## WHAT YOU WILL DO
An exact transcription of the listing, without its images, is what the answer must contain.

## RECORDED INFORMATION
..............................

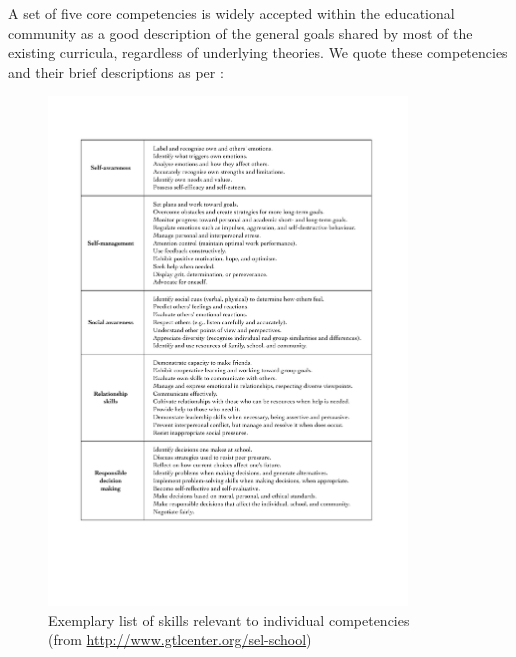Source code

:\documentclass[prodmode,acmtochi]{acmsmall}
\begin{document}
%

A set of five core competencies is widely accepted within the educational community \cite{Zins2007,Durlak2011,CASEL2003,CASEL2013} as a good description of the general goals shared by most of the existing curricula, regardless of underlying theories. We quote these competencies and their brief descriptions as per :
%

\begin{figure}
  \centering
	\includegraphics[width=0.85\textwidth]{images/Skills-list.pdf}
	\caption{Exemplary list of skills relevant to individual competencies \\(from \url{http://www.gtlcenter.org/sel-school})}
	\label{fig:skillsList}
\end{figure}
\end{document}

..............................

## SOLUTION TO THE PROBLEM
Source code

:\documentclass[prodmode,acmtochi]{acmsmall}
\begin{document}
%

A set of five core competencies is widely accepted within the educational community \cite{Zins2007,Durlak2011,CASEL2003,CASEL2013} as a good description of the general goals shared by most of the existing curricula, regardless of underlying theories. We quote these competencies and their brief descriptions as per :
%

\begin{figure}
  \centering
	\includegraphics[width=0.85\textwidth]{images/Skills-list.pdf}
	\caption{Exemplary list of skills relevant to individual competencies \\(from \url{http://www.gtlcenter.org/sel-school})}
	\label{fig:skillsList}
\end{figure}
\end{document}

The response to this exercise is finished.